### Aim of the exercise:
The listing that follows is to be repeated exactly.

### Records for the task:
-- Opening Marker --

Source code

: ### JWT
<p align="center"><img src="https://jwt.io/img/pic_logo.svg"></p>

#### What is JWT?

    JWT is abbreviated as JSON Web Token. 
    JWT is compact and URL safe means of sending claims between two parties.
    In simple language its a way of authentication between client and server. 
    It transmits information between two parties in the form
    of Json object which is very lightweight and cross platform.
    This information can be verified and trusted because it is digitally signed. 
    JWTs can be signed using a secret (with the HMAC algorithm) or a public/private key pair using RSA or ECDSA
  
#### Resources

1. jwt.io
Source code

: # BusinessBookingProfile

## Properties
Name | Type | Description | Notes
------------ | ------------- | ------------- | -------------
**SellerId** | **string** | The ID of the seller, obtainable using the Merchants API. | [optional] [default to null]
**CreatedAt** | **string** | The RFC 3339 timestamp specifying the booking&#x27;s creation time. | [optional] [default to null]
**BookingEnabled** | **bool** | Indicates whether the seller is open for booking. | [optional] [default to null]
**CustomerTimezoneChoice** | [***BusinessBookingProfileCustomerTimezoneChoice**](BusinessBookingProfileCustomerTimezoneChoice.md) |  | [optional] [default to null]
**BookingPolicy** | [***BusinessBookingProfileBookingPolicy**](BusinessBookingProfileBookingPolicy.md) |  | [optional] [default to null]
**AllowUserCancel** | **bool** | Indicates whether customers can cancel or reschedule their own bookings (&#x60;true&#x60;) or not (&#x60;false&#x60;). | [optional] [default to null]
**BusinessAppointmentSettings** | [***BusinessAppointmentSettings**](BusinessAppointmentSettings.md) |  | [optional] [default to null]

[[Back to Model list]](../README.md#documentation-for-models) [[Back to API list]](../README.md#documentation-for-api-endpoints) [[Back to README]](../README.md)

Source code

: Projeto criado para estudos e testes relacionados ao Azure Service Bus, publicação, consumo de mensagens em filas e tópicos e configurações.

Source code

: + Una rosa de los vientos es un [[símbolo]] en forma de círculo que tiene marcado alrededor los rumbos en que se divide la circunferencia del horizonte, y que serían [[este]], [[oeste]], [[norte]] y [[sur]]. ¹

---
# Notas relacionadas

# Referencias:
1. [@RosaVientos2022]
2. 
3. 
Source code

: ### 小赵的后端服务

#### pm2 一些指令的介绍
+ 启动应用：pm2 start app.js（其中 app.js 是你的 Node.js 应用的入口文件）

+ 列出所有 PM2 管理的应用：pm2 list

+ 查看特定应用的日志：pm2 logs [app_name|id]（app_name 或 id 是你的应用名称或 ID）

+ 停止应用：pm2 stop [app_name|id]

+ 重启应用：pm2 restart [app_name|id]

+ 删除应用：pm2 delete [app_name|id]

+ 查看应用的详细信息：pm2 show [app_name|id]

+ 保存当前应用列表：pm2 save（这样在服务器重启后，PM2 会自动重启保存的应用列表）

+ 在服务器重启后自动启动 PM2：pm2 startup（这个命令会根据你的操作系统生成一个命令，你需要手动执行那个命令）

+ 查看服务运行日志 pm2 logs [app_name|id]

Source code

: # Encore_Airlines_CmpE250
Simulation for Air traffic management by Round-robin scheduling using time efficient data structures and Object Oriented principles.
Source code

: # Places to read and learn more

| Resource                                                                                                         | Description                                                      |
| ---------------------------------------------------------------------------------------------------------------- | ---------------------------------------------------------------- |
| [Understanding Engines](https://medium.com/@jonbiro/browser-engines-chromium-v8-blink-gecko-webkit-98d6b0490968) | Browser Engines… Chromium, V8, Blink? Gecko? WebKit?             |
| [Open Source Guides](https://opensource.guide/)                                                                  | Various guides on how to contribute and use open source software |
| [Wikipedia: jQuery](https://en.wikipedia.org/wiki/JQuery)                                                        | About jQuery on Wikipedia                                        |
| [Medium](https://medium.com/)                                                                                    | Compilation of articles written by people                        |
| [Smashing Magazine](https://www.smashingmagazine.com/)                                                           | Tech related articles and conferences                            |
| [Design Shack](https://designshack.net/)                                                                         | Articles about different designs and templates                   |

-- Closing Marker --

### Expected answer:
Source code

: ### JWT
<p align="center"><img src="https://jwt.io/img/pic_logo.svg"></p>

#### What is JWT?

    JWT is abbreviated as JSON Web Token. 
    JWT is compact and URL safe means of sending claims between two parties.
    In simple language its a way of authentication between client and server. 
    It transmits information between two parties in the form
    of Json object which is very lightweight and cross platform.
    This information can be verified and trusted because it is digitally signed. 
    JWTs can be signed using a secret (with the HMAC algorithm) or a public/private key pair using RSA or ECDSA
  
#### Resources

1. jwt.io
Source code

: # BusinessBookingProfile

## Properties
Name | Type | Description | Notes
------------ | ------------- | ------------- | -------------
**SellerId** | **string** | The ID of the seller, obtainable using the Merchants API. | [optional] [default to null]
**CreatedAt** | **string** | The RFC 3339 timestamp specifying the booking&#x27;s creation time. | [optional] [default to null]
**BookingEnabled** | **bool** | Indicates whether the seller is open for booking. | [optional] [default to null]
**CustomerTimezoneChoice** | [***BusinessBookingProfileCustomerTimezoneChoice**](BusinessBookingProfileCustomerTimezoneChoice.md) |  | [optional] [default to null]
**BookingPolicy** | [***BusinessBookingProfileBookingPolicy**](BusinessBookingProfileBookingPolicy.md) |  | [optional] [default to null]
**AllowUserCancel** | **bool** | Indicates whether customers can cancel or reschedule their own bookings (&#x60;true&#x60;) or not (&#x60;false&#x60;). | [optional] [default to null]
**BusinessAppointmentSettings** | [***BusinessAppointmentSettings**](BusinessAppointmentSettings.md) |  | [optional] [default to null]

[[Back to Model list]](../README.md#documentation-for-models) [[Back to API list]](../README.md#documentation-for-api-endpoints) [[Back to README]](../README.md)

Source code

: Projeto criado para estudos e testes relacionados ao Azure Service Bus, publicação, consumo de mensagens em filas e tópicos e configurações.

Source code

: + Una rosa de los vientos es un [[símbolo]] en forma de círculo que tiene marcado alrededor los rumbos en que se divide la circunferencia del horizonte, y que serían [[este]], [[oeste]], [[norte]] y [[sur]]. ¹

---
# Notas relacionadas

# Referencias:
1. [@RosaVientos2022]
2. 
3. 
Source code

: ### 小赵的后端服务

#### pm2 一些指令的介绍
+ 启动应用：pm2 start app.js（其中 app.js 是你的 Node.js 应用的入口文件）

+ 列出所有 PM2 管理的应用：pm2 list

+ 查看特定应用的日志：pm2 logs [app_name|id]（app_name 或 id 是你的应用名称或 ID）

+ 停止应用：pm2 stop [app_name|id]

+ 重启应用：pm2 restart [app_name|id]

+ 删除应用：pm2 delete [app_name|id]

+ 查看应用的详细信息：pm2 show [app_name|id]

+ 保存当前应用列表：pm2 save（这样在服务器重启后，PM2 会自动重启保存的应用列表）

+ 在服务器重启后自动启动 PM2：pm2 startup（这个命令会根据你的操作系统生成一个命令，你需要手动执行那个命令）

+ 查看服务运行日志 pm2 logs [app_name|id]

Source code

: # Encore_Airlines_CmpE250
Simulation for Air traffic management by Round-robin scheduling using time efficient data structures and Object Oriented principles.
Source code

: # Places to read and learn more

| Resource                                                                                                         | Description                                                      |
| ---------------------------------------------------------------------------------------------------------------- | ---------------------------------------------------------------- |
| [Understanding Engines](https://medium.com/@jonbiro/browser-engines-chromium-v8-blink-gecko-webkit-98d6b0490968) | Browser Engines… Chromium, V8, Blink? Gecko? WebKit?             |
| [Open Source Guides](https://opensource.guide/)                                                                  | Various guides on how to contribute and use open source software |
| [Wikipedia: jQuery](https://en.wikipedia.org/wiki/JQuery)                                                        | About jQuery on Wikipedia                                        |
| [Medium](https://medium.com/)                                                                                    | Compilation of articles written by people                        |
| [Smashing Magazine](https://www.smashingmagazine.com/)                                                           | Tech related articles and conferences                            |
| [Design Shack](https://designshack.net/)                                                                         | Articles about different designs and templates                   |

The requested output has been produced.